[[ RECORDS FOR THIS TASK, beginning ]]

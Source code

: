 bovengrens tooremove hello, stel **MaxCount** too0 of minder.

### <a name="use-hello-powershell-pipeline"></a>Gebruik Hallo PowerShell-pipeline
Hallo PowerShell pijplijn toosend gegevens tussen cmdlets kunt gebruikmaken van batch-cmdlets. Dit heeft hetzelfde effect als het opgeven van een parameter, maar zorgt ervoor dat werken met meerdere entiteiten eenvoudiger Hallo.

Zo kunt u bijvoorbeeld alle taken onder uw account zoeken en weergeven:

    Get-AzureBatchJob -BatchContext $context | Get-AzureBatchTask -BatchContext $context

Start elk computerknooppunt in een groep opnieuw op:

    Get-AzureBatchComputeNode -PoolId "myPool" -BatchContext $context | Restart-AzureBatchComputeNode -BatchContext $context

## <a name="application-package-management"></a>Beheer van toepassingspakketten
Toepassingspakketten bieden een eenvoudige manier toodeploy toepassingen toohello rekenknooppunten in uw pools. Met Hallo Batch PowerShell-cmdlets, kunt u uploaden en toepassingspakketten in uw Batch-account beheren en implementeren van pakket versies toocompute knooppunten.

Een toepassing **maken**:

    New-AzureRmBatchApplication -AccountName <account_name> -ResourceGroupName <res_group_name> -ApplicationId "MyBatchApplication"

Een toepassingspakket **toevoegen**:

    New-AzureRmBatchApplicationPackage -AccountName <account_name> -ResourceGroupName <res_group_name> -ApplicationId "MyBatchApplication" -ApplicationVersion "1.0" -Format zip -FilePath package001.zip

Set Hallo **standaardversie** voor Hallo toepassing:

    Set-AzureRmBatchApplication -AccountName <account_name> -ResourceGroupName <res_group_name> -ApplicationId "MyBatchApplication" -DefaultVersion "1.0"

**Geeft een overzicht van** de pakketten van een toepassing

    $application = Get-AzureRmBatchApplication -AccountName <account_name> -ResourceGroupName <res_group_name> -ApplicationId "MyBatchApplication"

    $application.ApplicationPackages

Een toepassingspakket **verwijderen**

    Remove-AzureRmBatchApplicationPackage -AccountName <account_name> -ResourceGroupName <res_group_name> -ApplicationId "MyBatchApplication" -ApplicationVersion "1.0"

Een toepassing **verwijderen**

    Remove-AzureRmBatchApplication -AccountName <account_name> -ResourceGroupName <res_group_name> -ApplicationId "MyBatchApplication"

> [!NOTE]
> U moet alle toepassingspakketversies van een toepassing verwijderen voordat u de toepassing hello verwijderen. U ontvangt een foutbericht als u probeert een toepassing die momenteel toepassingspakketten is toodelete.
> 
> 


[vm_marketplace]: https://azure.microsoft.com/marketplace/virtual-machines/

[[ RECORDS FOR THIS TASK, end ]]

ABOUT THIS TASK
The word "verwijderen" occurs in some lines of the data above; report how many such lines there are, with no other words.

RESPONSE BELOW
3